Task inputs:
'''

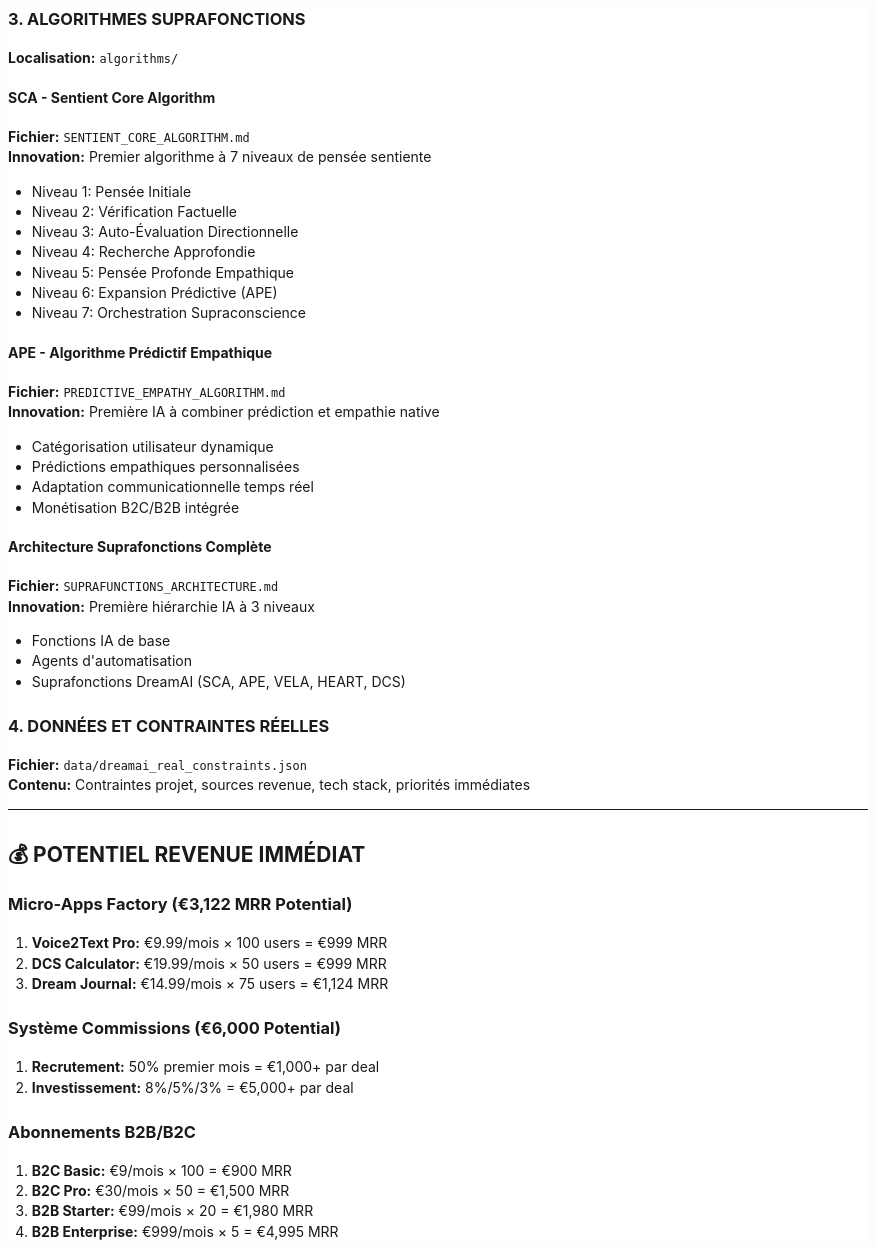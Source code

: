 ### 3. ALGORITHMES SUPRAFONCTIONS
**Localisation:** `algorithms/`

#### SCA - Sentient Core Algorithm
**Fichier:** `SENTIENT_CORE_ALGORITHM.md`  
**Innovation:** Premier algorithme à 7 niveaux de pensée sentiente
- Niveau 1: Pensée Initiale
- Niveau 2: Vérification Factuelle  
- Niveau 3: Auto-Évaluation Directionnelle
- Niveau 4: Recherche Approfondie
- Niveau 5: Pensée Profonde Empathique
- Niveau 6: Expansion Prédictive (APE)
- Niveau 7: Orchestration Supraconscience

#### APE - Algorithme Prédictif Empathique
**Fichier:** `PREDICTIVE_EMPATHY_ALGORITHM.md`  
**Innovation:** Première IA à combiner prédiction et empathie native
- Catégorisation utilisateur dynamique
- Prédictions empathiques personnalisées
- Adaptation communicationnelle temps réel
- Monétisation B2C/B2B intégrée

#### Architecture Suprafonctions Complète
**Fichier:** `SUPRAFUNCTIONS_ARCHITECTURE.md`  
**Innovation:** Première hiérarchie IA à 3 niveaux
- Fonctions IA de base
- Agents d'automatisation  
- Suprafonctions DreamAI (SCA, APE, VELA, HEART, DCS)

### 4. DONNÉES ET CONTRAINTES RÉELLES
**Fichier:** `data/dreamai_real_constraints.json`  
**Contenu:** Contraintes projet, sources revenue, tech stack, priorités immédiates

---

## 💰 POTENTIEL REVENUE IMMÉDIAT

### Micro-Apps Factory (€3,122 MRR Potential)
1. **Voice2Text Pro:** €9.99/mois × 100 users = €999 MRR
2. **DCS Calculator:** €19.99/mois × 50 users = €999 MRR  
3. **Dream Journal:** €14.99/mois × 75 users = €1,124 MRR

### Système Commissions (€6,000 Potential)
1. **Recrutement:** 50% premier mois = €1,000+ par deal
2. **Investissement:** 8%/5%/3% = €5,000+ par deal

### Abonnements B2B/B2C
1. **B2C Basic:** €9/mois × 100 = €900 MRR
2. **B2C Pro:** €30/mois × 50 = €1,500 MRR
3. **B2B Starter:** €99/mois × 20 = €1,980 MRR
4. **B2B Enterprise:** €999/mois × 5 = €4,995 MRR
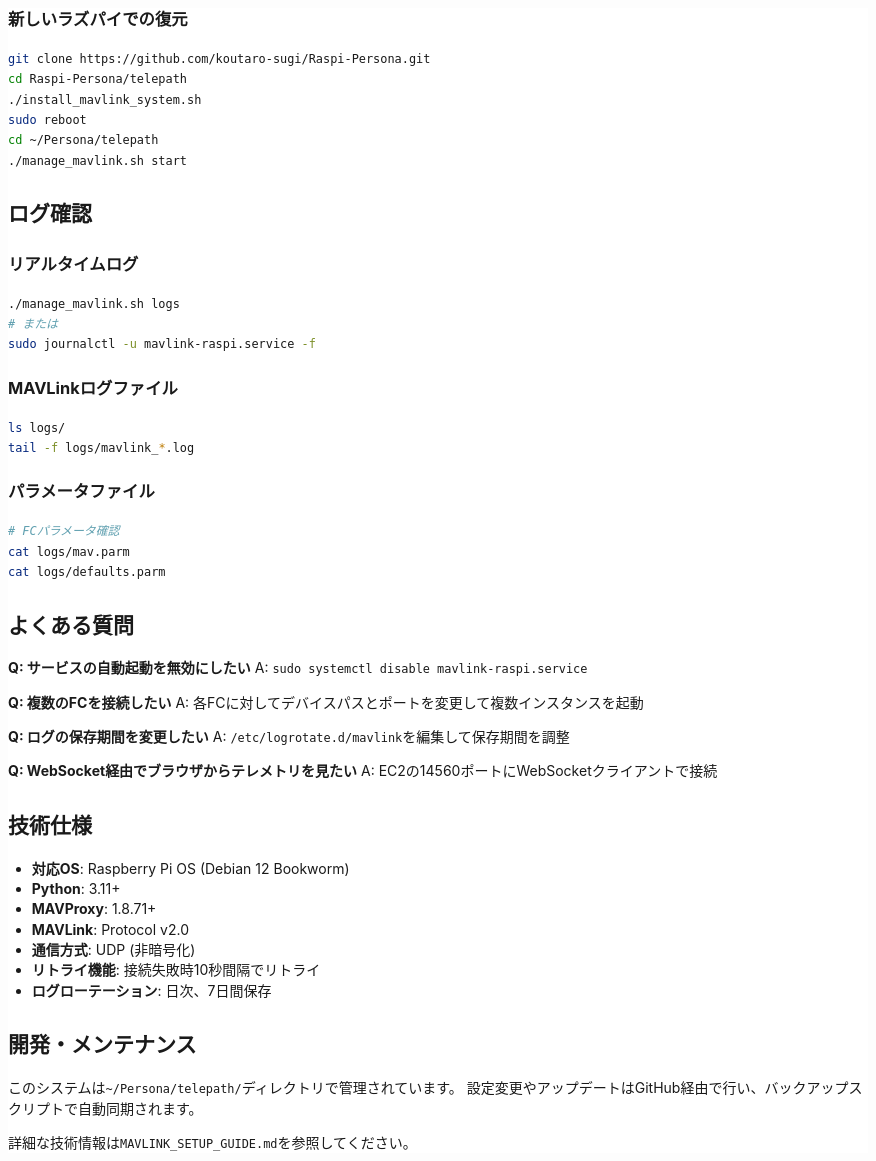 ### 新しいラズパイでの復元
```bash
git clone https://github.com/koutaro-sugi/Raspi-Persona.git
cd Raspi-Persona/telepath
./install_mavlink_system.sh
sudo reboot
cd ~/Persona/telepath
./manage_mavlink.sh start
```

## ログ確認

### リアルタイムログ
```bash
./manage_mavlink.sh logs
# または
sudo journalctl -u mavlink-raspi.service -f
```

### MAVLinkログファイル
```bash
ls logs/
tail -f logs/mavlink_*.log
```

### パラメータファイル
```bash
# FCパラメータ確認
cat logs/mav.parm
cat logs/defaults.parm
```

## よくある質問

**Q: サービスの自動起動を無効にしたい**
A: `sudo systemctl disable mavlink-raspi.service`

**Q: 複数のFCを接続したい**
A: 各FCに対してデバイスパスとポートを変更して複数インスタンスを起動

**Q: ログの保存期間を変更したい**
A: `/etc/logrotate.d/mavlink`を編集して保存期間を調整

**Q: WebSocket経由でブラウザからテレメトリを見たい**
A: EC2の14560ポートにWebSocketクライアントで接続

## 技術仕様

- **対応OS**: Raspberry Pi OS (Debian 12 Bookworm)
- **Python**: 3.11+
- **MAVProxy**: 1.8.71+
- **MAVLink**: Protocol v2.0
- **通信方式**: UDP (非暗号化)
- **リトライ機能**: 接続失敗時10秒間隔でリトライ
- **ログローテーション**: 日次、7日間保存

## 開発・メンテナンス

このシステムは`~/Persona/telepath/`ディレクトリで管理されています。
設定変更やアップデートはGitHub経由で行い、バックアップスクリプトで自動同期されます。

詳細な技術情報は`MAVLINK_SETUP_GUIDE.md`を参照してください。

'''
'''

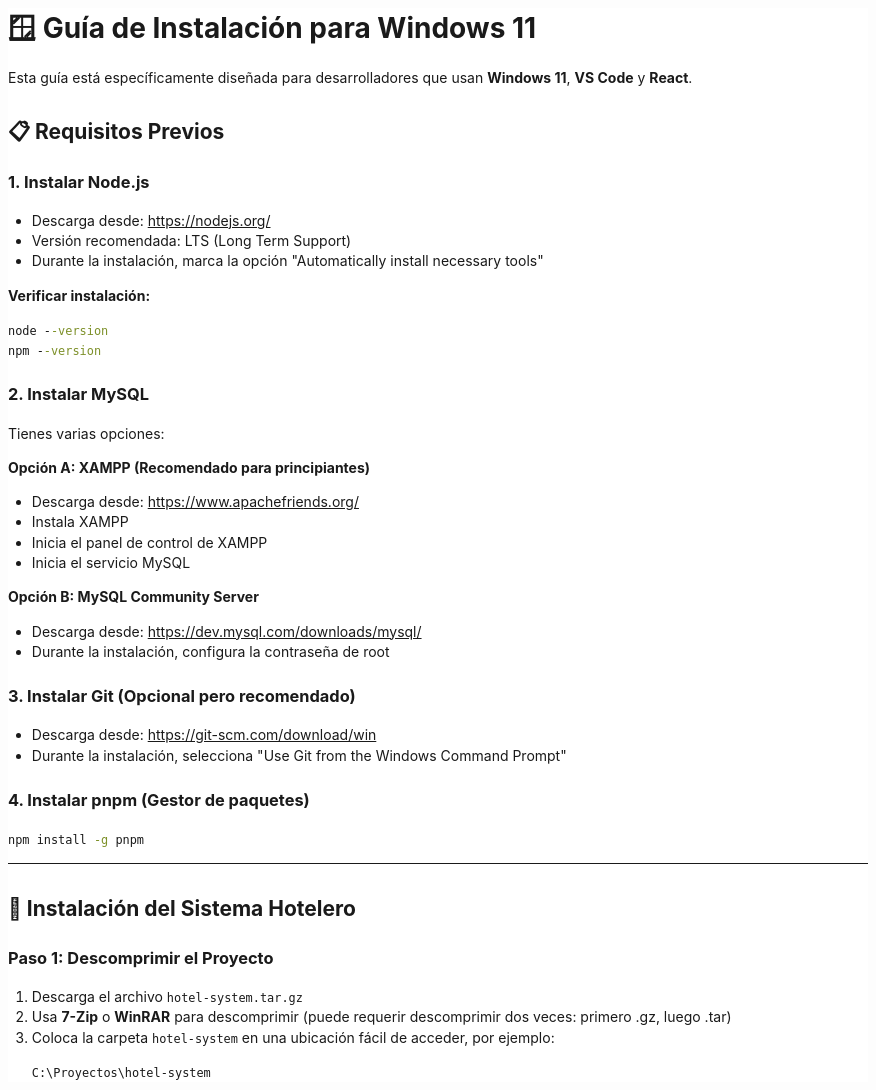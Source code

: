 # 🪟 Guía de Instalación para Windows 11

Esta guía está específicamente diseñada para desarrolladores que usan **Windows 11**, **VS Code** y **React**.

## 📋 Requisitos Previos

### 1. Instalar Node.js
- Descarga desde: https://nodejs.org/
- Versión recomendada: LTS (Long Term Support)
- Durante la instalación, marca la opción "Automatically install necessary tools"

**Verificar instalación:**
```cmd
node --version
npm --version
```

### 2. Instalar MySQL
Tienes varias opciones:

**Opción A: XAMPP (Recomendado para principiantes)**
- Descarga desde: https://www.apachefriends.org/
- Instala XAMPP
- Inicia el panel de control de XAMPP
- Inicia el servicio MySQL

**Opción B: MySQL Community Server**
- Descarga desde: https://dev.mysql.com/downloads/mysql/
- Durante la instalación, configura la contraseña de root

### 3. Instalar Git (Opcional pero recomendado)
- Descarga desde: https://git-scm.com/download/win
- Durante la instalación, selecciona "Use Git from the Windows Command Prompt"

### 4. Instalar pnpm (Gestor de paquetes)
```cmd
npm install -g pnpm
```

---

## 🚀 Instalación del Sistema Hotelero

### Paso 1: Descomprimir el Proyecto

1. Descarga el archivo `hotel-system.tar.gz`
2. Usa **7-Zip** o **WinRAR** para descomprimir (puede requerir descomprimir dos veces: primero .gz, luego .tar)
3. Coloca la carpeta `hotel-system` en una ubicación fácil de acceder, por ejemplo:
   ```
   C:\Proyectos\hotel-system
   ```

'''

Problem details:
Each line of the records that contains the string "deal" must be copied.

Expected answer:
1. **Recrutement:** 50% premier mois = €1,000+ par deal
2. **Investissement:** 8%/5%/3% = €5,000+ par deal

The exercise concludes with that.